3. A SEAMLESS INTERFACE Thanks to the iPhone, touch screens have become so familiar that children walk up to TVs and are baffled when they can’t swipe. And landmark Apple interactions such as pinch-to-zoom have removed the barriers of mice and keyboards to make information tangible and easily accessible.
4. IMAGE-CONSCIOUS CONSUMERS By including a camera, the iPhone ensured that people would be able to take photographs at any time, wherever they went, in virtually unlimited quantity. It also gave rise to photo-based social apps like Instagram and Snapchat. As a result, photography has become central to the way we communicate with each other.
5. PRODUCTS AS ACCESSORIES More than even Apple’s beloved Macintosh, the iPhone has shown how important it is to connect elegant industrial design with beautiful and intuitive interfaces. Words like simple, magical, and delightful now rule product design. And our devices are as much fashion statements as they are digital tools.

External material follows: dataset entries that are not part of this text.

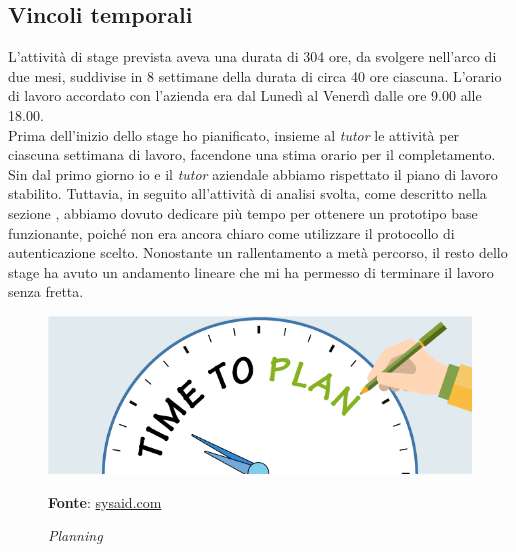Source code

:     \subsection{Vincoli temporali}
    L'attività di stage prevista aveva una durata di 304 ore, da svolgere nell'arco di due mesi, suddivise in 8 settimane della durata di circa 40 ore ciascuna. L'orario di lavoro accordato con l'azienda era dal Lunedì al Venerdì dalle ore 9.00 alle 18.00. \\
    Prima dell'inizio dello stage ho pianificato, insieme al \textit{tutor} le attività per ciascuna settimana di lavoro, facendone una stima orario per il completamento. Sin dal primo giorno io e il \textit{tutor} aziendale abbiamo rispettato il piano di lavoro stabilito. Tuttavia, in seguito all'attività di analisi svolta, come descritto nella sezione , abbiamo dovuto dedicare più tempo per ottenere un prototipo base funzionante, poiché non era ancora chiaro come utilizzare il protocollo di autenticazione scelto. Nonostante un rallentamento a metà percorso, il resto dello stage ha avuto un andamento lineare che mi ha permesso di terminare il lavoro senza fretta. 
    
    \begin{figure}[h]
        \centering
        \includegraphics[width=1\textwidth]{immagini/plan.png}
        \caption{\textit{Planning}}
        \textbf{Fonte}:
        \href{https://www.sysaid.com/blog/entry/8-tips-on-how-to-plan-for-configuration-management-part-1}{sysaid.com}
        \label{fig: Planning}
    \end{figure}
    
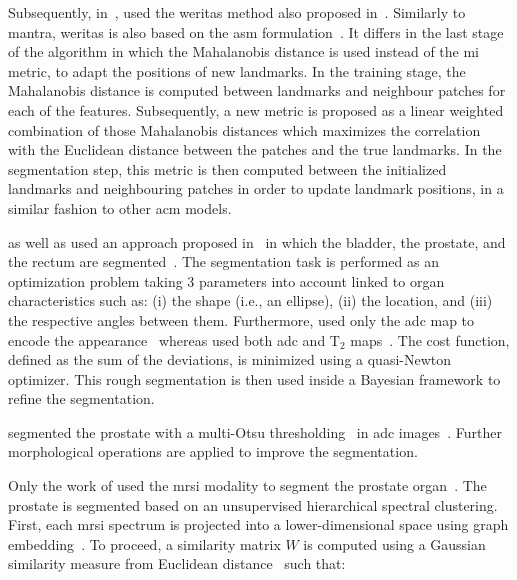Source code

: Subsequently, \citeauthor{Viswanath2012} in~\cite{Viswanath2012}, used the \ac{weritas} method also proposed in~\citeauthor{Toth2009}.
Similarly to \ac{mantra}, \ac{weritas} is also based on the \ac{asm} formulation~\cite{Toth2009}.
It differs in the last stage of the algorithm in which the Mahalanobis distance is used instead of the \ac{mi} metric, to adapt the positions of new landmarks.
In the training stage, the Mahalanobis distance is computed between landmarks and neighbour patches for each of the features.
Subsequently, a new metric is proposed as a linear weighted combination of those Mahalanobis distances which maximizes the correlation with the Euclidean distance between the patches and the true landmarks.
In the segmentation step, this metric is then computed between the initialized landmarks and neighbouring patches in order to update landmark positions, in a similar fashion to other \ac{acm} models.

\citeauthor{Litjens2011} as well as \citeauthor{Vos2012} used an approach proposed in~\cite{Huisman2010} in which the bladder, the prostate, and the rectum are segmented~\cite{Litjens2011,Vos2012}.
The segmentation task is performed as an optimization problem taking 3 parameters into account linked to organ characteristics such as: (i) the shape (i.e., an ellipse), (ii) the location, and (iii) the respective angles between them.
Furthermore, \citeauthor{Litjens2011} used only the \ac{adc} map to encode the appearance~\cite{Litjens2011} whereas \citeauthor{Vos2012} used both \ac{adc} and T$_2$ maps~\cite{Vos2012}.
The cost function, defined as the sum of the deviations, is minimized using a quasi-Newton optimizer.
This rough segmentation is then used inside a Bayesian framework to refine the segmentation.

\citeauthor{giannini2015fully} segmented the prostate with a multi-Otsu thresholding~\cite{otsu1975threshold} in \ac{adc} images~\cite{giannini2015fully}.
Further morphological operations are applied to improve the segmentation.

Only the work of \citeauthor{Tiwari2009} used the \ac{mrsi} modality to segment the prostate organ~\cite{Tiwari2009}.
The prostate is segmented based on an unsupervised hierarchical spectral clustering.
First, each \ac{mrsi} spectrum is projected into a lower-dimensional space using graph embedding~\cite{Shi2000}.
To proceed, a similarity matrix $W$ is computed using a Gaussian similarity measure from Euclidean distance~\cite{Belkin2001} such that:

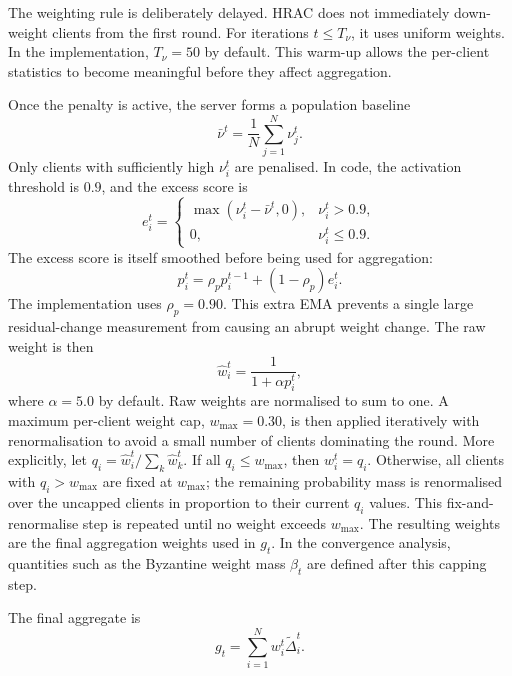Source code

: The weighting rule is deliberately delayed. HRAC does not immediately
down-weight clients from the first round. For
iterations $t \leq T_{\nu}$, it uses uniform weights. In the implementation,
$T_{\nu}=50$ by default. This warm-up allows the per-client statistics to become
meaningful before they affect aggregation.

Once the penalty is active, the server forms a population baseline
\begin{equation}
    \bar{\nu}^t = \frac{1}{N}\sum_{j=1}^{N}\nu_j^t .
\end{equation}
Only clients with sufficiently high $\nu_i^t$ are penalised. In code, the
activation threshold is $0.9$, and the excess score is
\begin{equation}
    e_i^t =
    \begin{cases}
        \max(\nu_i^t-\bar{\nu}^t,0), & \nu_i^t>0.9,\\
        0, & \nu_i^t\leq 0.9 .
    \end{cases}
\end{equation}
The excess score is itself smoothed before being used for aggregation:
\begin{equation}
    p_i^t = \rho_p p_i^{t-1} + (1-\rho_p)e_i^t .
\end{equation}
The implementation uses \(\rho_p=0.90\). This extra EMA prevents a single
large residual-change measurement from causing an abrupt weight change.
The raw weight is then
\begin{equation}
    \hat w_i^t = \frac{1}{1+\alpha p_i^t},
\end{equation}
where $\alpha=5.0$ by default. Raw weights are normalised to sum to one. A
maximum per-client weight cap, $w_{\max}=0.30$, is then applied iteratively with
renormalisation to avoid a small number of clients dominating the round.
More explicitly, let \(q_i=\hat w_i^t/\sum_k\hat w_k^t\). If all
\(q_i\le w_{\max}\), then \(w_i^t=q_i\). Otherwise, all clients with
\(q_i>w_{\max}\) are fixed at \(w_{\max}\); the remaining probability mass is
renormalised over the uncapped clients in proportion to their current \(q_i\)
values. This fix-and-renormalise step is repeated until no weight exceeds
\(w_{\max}\). The resulting weights are the final aggregation weights used in
\(g_t\). In the convergence analysis, quantities such as the Byzantine weight
mass \(\beta_t\) are defined after this capping step.

The final aggregate is
\begin{equation}
    g_t = \sum_{i=1}^{N} w_i^t\tilde{\Delta}_i^t .
\end{equation}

6. THE NEED FOR SPEED In order to keep up with the increased demand for data following the iPhone’s initial release, AT&T—the product’s original exclusive carrier—introduced nationwide 3G service, at a cost of $20 billion. Today, every major carrier in the U.S. supports 4G speeds that are fast enough to rival that of broadband.
7. OUTSOURCING'S DARK SIDE Few people thought much about where their devices came from prior to reports of labor violations at factories run by Apple’s Chinese manufacturing partner, Foxconn. Apple has taken steps to improve the situation, but the revelations of unsavory factory conditions were a reminder of the unintended costs of building popular products.
8. A NEW POWER STRUCTURE Remember when Microsoft ruled the world? What about BlackBerry or Nokia? Everything shifted after the iPhone, which sent other phone manufacturers scrambling. Samsung and Xiaomi have built multi-billion-dollar businesses drafting off of Apple. Others were too slow to react and have paid the price.
9. DRAMATIC ENTRANCES With the iPhone unveiling in 2007, Steve Jobs perfected the art of turning new-product introductions into theatrical, buzz-worthy productions. iPhone reveals are now closely watched and tightly choreographed moments—more cultural events than device announcements.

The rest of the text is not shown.